Find the word "short" in the records and copy every line where it occurs.

=====

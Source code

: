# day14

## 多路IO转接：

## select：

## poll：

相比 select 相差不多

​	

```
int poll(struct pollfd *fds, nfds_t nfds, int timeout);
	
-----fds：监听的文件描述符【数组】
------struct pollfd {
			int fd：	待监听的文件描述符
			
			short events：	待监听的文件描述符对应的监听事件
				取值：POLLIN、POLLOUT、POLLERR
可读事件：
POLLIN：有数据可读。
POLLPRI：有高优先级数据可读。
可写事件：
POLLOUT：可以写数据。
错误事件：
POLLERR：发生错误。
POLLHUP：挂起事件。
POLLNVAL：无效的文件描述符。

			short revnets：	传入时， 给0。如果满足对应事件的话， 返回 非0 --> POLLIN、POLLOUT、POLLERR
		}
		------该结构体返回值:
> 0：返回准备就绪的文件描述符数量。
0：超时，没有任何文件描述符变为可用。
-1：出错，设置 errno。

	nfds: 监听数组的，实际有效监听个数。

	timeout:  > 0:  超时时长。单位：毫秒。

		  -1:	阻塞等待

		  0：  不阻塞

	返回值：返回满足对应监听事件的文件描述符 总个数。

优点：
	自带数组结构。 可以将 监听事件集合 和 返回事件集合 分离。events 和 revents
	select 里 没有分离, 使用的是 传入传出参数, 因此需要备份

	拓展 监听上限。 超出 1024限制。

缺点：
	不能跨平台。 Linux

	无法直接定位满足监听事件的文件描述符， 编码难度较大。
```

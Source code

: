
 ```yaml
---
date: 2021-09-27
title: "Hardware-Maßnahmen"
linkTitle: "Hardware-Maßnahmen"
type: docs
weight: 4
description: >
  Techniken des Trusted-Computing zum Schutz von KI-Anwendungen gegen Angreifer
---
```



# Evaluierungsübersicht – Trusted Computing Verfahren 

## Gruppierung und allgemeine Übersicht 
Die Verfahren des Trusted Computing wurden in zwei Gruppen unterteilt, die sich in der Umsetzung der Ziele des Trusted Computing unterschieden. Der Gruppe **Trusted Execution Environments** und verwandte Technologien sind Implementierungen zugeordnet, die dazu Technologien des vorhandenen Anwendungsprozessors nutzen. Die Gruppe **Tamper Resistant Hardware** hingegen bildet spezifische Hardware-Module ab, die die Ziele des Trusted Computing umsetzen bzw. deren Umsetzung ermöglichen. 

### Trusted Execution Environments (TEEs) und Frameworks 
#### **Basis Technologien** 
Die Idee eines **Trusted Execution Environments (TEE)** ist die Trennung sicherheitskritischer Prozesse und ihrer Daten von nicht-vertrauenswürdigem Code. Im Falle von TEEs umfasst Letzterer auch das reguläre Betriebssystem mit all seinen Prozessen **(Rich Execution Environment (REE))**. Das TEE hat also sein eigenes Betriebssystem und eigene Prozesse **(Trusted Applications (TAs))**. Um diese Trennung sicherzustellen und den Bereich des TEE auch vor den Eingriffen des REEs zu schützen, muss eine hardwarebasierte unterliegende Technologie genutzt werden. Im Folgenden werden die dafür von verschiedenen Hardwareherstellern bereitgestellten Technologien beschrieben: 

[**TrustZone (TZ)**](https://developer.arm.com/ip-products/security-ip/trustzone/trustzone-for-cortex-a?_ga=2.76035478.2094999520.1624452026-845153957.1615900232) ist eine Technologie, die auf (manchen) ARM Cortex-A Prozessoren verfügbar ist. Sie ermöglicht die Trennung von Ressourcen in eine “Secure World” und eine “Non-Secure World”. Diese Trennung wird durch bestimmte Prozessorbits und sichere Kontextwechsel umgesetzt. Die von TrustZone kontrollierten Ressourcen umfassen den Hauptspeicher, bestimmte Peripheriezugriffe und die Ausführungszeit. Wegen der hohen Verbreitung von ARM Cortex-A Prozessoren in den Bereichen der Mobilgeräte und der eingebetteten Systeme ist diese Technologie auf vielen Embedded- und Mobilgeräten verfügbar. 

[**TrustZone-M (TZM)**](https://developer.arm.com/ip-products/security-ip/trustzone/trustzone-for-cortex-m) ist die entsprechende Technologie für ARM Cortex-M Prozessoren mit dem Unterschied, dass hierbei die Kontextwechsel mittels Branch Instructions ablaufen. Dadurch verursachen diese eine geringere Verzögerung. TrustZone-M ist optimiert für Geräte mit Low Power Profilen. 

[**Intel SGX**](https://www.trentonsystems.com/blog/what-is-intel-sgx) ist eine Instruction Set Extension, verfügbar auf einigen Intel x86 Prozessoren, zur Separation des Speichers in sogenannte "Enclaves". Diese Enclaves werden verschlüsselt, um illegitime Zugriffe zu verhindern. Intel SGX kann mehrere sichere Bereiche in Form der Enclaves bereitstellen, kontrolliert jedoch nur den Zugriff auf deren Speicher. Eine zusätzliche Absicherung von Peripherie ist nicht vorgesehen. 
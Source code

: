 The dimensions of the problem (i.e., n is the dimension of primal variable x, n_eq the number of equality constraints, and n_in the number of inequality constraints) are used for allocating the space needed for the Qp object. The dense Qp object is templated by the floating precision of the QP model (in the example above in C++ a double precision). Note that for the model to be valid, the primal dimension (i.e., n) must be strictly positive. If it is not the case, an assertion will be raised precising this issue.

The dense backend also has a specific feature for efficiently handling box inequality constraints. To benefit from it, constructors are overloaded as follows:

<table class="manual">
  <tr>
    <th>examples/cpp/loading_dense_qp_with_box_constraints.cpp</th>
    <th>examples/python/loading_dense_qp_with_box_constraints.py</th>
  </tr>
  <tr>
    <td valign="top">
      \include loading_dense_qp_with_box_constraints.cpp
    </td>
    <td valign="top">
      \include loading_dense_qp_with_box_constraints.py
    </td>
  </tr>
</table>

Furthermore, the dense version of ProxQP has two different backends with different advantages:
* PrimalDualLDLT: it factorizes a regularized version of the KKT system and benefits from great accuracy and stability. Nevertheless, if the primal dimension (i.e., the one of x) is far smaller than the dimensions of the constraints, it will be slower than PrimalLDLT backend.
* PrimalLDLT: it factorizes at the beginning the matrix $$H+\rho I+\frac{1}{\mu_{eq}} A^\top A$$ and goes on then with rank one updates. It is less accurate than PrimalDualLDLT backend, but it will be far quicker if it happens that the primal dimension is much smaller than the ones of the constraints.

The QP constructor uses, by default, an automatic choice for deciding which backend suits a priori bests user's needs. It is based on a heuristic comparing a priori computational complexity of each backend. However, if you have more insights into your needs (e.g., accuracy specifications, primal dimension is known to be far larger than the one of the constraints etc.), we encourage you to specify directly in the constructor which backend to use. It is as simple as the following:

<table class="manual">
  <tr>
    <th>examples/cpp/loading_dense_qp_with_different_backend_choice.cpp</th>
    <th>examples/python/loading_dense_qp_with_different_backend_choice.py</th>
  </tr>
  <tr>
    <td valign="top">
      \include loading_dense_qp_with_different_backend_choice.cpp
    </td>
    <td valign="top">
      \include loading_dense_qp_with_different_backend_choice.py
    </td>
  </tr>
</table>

=====

**WRITTEN SOLUTION:**
			short events：	待监听的文件描述符对应的监听事件
			short revnets：	传入时， 给0。如果满足对应事件的话， 返回 非0 --> POLLIN、POLLOUT、POLLERR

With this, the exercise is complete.